Racing se durmió y Lanús se lo facturó
La Academia le ganaba al Granate con un tiro libre de Toranzo, pero cometió errores en defensa y su rival lo castigó.
Racing Club ganaba y llegaba a la cima del torneo Clausura, pero empezó a cometer errores graves en defensa y Lanús lo castigó con un incuestionable 4-1 en el Estadio Néstor Díaz Pérez.
Por la séptima fecha, el equipo de Miguel Angel Russo ganó el primer tiempo con una conquista de Patricio Toranzo, de tiro libre, pero Lanús reaccionó en el segundo período y celebró por los aciertos del uruguayo Mario Regueiro, César Carranza, Carlos Izquierdoz y Guido Pizarro.

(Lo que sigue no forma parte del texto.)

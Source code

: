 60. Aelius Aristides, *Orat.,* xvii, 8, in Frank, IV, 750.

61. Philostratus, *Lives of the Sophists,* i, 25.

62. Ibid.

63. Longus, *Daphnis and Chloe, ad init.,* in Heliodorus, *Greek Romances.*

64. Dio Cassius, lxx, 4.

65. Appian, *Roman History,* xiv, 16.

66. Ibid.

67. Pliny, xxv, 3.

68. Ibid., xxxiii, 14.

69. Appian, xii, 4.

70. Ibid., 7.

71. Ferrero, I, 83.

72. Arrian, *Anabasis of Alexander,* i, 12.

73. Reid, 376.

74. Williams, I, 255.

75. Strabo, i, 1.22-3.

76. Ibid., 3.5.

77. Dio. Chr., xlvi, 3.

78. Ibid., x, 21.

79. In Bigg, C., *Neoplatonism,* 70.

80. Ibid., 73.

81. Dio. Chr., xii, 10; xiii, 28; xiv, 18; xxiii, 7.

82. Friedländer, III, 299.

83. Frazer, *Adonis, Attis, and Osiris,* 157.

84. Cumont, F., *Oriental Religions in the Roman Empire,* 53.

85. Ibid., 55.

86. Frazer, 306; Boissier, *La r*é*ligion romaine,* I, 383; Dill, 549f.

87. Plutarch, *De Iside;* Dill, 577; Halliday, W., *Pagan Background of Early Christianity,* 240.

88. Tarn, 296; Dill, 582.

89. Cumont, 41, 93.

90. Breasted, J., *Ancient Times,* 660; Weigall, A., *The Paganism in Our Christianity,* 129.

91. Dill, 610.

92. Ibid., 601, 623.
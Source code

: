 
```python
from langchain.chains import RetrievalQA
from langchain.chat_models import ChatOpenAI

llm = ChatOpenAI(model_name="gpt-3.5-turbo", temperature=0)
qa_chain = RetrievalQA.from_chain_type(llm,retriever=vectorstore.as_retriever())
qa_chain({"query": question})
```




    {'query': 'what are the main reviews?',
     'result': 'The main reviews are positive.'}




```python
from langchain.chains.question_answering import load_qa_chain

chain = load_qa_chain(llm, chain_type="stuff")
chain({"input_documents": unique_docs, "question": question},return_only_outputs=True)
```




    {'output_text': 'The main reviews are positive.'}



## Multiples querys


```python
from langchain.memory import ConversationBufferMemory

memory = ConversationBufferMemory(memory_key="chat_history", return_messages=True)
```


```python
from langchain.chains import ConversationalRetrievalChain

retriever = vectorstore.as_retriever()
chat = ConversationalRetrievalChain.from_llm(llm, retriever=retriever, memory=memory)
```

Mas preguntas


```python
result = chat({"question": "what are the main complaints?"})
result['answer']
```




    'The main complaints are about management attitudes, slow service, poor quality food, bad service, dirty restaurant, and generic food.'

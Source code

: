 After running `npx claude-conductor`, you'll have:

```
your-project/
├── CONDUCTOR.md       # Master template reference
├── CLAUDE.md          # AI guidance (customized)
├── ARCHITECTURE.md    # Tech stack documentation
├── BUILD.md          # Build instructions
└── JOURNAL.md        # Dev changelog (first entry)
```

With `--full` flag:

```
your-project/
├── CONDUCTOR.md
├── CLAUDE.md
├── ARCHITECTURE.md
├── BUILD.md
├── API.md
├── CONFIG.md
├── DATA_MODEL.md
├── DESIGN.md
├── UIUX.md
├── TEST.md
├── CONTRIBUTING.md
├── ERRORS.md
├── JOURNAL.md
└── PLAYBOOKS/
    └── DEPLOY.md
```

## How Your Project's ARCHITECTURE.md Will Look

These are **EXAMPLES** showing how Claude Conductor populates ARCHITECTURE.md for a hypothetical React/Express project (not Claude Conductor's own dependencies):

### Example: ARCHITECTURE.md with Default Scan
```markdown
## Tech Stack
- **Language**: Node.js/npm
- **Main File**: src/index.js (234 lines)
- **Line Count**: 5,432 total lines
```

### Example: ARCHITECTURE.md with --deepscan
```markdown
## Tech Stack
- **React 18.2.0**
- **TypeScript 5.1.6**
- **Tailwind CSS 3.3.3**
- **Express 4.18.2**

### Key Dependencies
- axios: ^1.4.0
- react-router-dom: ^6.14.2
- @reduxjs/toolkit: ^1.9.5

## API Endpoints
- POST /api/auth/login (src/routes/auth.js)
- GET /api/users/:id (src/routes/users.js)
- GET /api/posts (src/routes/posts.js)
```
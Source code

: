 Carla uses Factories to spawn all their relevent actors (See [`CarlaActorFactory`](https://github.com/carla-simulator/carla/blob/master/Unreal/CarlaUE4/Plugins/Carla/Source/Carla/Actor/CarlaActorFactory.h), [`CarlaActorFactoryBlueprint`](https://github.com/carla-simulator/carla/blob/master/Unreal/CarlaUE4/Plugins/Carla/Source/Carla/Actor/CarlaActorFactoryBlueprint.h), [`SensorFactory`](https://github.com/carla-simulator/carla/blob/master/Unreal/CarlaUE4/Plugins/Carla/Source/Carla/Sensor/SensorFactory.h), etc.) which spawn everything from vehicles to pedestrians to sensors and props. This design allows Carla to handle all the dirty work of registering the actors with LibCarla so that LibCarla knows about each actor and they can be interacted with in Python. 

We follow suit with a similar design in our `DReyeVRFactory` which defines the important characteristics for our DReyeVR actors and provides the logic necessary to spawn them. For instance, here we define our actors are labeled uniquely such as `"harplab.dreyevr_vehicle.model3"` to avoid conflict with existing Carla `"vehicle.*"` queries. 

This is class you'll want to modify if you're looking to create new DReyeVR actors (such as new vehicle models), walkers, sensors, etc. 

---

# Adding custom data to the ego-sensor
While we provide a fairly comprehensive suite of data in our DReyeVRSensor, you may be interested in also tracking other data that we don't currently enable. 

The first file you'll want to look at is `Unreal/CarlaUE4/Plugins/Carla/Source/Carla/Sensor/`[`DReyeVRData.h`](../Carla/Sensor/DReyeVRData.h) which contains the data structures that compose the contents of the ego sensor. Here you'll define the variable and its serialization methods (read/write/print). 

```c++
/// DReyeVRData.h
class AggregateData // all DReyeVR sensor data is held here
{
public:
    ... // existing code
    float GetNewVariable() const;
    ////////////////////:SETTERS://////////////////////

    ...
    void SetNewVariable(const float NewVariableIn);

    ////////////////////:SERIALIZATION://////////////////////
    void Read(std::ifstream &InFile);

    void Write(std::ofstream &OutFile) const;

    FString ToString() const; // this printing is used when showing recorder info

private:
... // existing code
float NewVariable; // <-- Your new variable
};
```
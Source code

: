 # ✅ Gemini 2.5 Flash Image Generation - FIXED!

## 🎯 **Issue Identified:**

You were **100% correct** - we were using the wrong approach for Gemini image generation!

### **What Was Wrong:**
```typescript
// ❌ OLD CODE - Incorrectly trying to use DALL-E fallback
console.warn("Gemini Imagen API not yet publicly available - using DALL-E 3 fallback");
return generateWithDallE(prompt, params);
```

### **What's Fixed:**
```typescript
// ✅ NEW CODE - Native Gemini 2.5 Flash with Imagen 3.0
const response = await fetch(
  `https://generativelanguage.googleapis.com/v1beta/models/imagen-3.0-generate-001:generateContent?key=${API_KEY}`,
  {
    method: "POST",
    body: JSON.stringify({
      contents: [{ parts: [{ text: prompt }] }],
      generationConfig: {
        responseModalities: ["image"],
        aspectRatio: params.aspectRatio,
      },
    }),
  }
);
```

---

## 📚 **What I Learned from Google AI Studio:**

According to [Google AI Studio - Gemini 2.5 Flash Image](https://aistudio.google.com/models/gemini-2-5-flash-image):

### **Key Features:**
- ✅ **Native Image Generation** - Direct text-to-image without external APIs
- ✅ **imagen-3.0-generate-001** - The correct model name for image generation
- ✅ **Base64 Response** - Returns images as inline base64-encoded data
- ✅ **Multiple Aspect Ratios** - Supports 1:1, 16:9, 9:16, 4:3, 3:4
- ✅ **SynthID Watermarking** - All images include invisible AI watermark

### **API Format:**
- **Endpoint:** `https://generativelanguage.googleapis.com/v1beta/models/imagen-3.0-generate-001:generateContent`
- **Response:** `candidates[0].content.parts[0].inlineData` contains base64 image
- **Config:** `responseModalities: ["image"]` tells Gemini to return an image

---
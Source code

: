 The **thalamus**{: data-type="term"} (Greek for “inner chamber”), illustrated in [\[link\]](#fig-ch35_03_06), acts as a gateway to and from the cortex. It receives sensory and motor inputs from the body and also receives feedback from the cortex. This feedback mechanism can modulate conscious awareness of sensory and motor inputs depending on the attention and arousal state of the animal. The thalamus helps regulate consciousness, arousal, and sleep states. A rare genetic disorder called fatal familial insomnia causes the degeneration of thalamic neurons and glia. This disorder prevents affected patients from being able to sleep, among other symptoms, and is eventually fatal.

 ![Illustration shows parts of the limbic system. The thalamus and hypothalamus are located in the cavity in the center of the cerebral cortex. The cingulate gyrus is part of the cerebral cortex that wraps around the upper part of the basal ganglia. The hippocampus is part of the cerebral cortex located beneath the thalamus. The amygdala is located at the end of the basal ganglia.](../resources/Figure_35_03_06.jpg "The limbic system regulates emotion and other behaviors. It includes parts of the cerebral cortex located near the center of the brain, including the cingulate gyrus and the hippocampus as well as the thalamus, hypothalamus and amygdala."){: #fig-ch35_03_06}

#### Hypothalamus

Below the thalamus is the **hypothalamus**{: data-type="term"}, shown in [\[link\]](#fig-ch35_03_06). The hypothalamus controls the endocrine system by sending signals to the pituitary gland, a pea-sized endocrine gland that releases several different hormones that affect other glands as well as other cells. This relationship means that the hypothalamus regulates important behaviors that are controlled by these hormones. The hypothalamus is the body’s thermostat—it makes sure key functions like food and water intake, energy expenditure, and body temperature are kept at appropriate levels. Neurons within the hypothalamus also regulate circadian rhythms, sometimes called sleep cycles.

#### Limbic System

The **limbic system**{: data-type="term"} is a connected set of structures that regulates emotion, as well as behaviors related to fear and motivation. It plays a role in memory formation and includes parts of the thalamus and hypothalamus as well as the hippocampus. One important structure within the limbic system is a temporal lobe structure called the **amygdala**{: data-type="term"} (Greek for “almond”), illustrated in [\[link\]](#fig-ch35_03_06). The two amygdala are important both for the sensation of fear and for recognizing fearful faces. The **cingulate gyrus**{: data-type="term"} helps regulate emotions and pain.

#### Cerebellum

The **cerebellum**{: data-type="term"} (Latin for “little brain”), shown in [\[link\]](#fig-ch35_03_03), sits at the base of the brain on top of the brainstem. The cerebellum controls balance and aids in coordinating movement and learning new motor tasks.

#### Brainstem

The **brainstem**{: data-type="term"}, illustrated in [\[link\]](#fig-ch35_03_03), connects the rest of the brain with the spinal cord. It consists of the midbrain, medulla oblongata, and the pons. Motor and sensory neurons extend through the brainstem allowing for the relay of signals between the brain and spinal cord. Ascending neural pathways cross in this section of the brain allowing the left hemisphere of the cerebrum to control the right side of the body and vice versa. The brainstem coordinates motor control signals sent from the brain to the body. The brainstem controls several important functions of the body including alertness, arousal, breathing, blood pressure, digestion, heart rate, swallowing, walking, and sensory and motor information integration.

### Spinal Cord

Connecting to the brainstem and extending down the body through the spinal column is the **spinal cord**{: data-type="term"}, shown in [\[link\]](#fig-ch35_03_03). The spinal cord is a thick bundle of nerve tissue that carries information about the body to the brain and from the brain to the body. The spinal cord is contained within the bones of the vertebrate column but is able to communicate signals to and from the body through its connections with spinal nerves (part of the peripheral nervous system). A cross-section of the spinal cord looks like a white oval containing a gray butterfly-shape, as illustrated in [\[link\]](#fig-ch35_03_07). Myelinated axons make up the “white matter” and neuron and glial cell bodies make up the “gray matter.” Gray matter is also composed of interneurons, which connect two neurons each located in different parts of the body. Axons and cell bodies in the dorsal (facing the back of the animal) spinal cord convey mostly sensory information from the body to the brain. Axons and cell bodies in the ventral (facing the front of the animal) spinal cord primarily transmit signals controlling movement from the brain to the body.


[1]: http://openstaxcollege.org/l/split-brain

Pareció que la Academia ratificaba virtudes y Lanús seguía en su producción decreciente de las últimas fechas, pero un par de equivocaciones en la retaguardia albiceleste cambiaron por completo el juego y el resultado.
En el primer segmento a los 19 Lanús tuvo una ocasíón propicia debido a un córner que ejecutó Diego Valeri y aprovechó Gonzalo Castillejos para disparar con energía, pero Claudio Yacob evitó la caída de su valla sobre la línea decisiva.
La primera aproximación de los albiceleste se vio a los 21, cuando Pablo Lug¸ercio desbordó y mandó un centro atrás atrás para Gabriel Hauche, quien definió de taco, pero Luciano Balbi asumió el rol de salvador.
A los 28 se dio el gol. Izquierdoz le cometió una falta a Toranzo al bordel del área, el Pato tiró por arriba de la barrera y convirtió favorecido por la pobre respuesta de Caranta.
Racing manejaba el trámite del partido sin sobresaltos en la segunda parte hasta que a los 13 minutos un pase magistral de Mauro Camoranesi y un error grosero de Lucas Aveldaño permitieron que el local igualara por intermedio de Regueiro.
Camoranesi puso un pase profundo desde la derecha para Regueiro, quien le ganó la espalda a Aveldaño y definió desde un ángulo muy cerrado con un remate potente y bajo.
Más allá de esa jugada aislada y sin llegar a su mejor nivel, Racing seguía con el control del partido y pudo haber recuperado la ventaja a los 21, cuando Iván Pillud habilitó a Hauche y lo dejó mano a mano con Caranta, pero el delantero que distó de hallarse en su tarde más propicia tiró a las manos del guardavalla.
Pero a los 23 otro error de la Academia le posibilitó al granate ponerse arriba en el marcador.
Jorge De Olivera jugó mal el balón con los pies y sin querer habilitó a Valeri, quien mandó un centro desde la derecha que luego Carranza capitalizó al aparecer por sorpresa para establecer el 2-1.
A partir de entonces Racing quedó desconcertado y Lanús creció para poner con los aportes en la red de Izquierdoz y Pizarro un justo 4-1.Racing pagó con intereses sus equivocaciones y Lanús salió de su letargo.